■ Exercise data ■
———

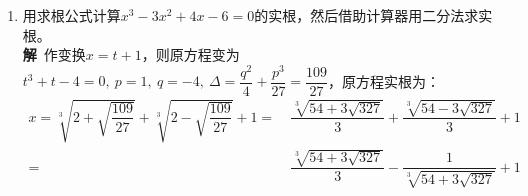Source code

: \begin{enumerate}[label={【\textbf{例\thechapter.\arabic*}】},
 leftmargin=\inteval{\myenumleftmargin}pt,
 itemsep=\inteval{\myenumitempsep}pt,
 itemindent=\inteval{\myenumitemindent}pt]
%
因为$ \cos f(x+T)=\cos f(x) $，所以必有
\begin{gather} \label{2015上海解法二1}
    f(x+T)= f(x) +2k\pi,\q k\in \textbf{N}^+ 
\end{gather}
或者
\begin{gather}\label{2015上海解法二2}
    f(x+T)= 2k\pi-f(x),\q k\in \textbf{N}^+
\end{gather}
因为(\ref{2015上海解法二2})式左侧关于$ x $单调递增，
右侧关于$ x $单调递减，矛盾，所以(\ref{2015上海解法二2})式
不可能成立。

在(\ref{2015上海解法二1})式中令$ x=0 $可得：$ f(T)=f(0)+2k\pi $，
所以$ k=2 $，
\begin{gather*}
    f(x+T)=f(x)+4\pi=f(x)+f(T)
\end{gather*}

是否可能出现如下情况呢？比如存在$ t\in(0,T) $，
存在$ x_1\in(0,t),x_2\in (t,T) $，使得
\begin{align}
    f(x_1+T) &= f(x_1) +2k_1\pi,\q k_1\in \textbf{N}^+ \label{2015上海解法二3}  \\
    f(x_2+T) &= f(x_2) +2k_2\pi,\q k_2\in \textbf{N}^+ \label{2015上海解法二4}
\end{align}
其中$ k_1\neq k_2 $. 
回答是不可能。假如(\ref{2015上海解法二3}),(\ref{2015上海解法二4})
两式都成立，那么在$ x=t+T $处，$ f(x) $的左右极限不相等。
又因为$ f(x) $是单调递增的，说明$ f(x) $在$ x=t+T $处出现了一个
向上的跳跃(或称“间断”)，此时，$ f(x) $的值域就达不到\textbf{R}，
与题意矛盾。证毕。\\
\textbf{注}：$ f(x+T)=f(x)+f(T) $与正比例函数的函数方程
$ f(x+y)=f(x)+f(y) $很相似，但我们并不能得出$ f(x) $
在$ (0,T) $上是正比例函数的结论，因为$ T $是固定的，而
$ y $是任意的。只能得出如下结论：
$ f(x) $在$ (T,2T) $上的图像是由$ f(x) $在$ (0,T) $
上的图像向右平移$ T $，再向上平移$ f(T)=2k\pi $得到的。
其它区间类似。比如$ f(x) $的一种可能的图像如下：
\begin{figure}[!ht]
    \centering
    \texttt{[image: 2015上海高考]}
\end{figure}

\item 用求根公式计算$ x^3-3x^2+4x-6=0 $的实根，然后借助计算器用二分法求实根。\\
\textbf{解}\ 作变换$ x=t+1 $，则原方程变为$ t^3+t-4=0,\ p=1,\ q=-4,\ 
\Delta=\dfrac{q^2}{4}+\dfrac{p^3}{27}=\dfrac{109}{27} $，原方程实根为：
\begin{align*}
    x =\sqrt[3]{2+\sqrt{\dfrac{109}{27}}}+\sqrt[3]{2-\sqrt{\dfrac{109}{27}}}+1  
    =&\  \dfrac{\sqrt[3]{54+3\sqrt{327}}}{3}+\dfrac{\sqrt[3]{54-3\sqrt{327}}}{3}+1 \\
    =&\  \dfrac{\sqrt[3]{54+3\sqrt{327}}}{3}-\dfrac{1}{\sqrt[3]{54+3\sqrt{327}}}+1
\end{align*}


\end{enumerate}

———

■ Task requirements ■
Looking over the records, find each line with the word "align" and copy it.

■ Result for this exercise ■
\begin{align}
\end{align}
\begin{align*}
\end{align*}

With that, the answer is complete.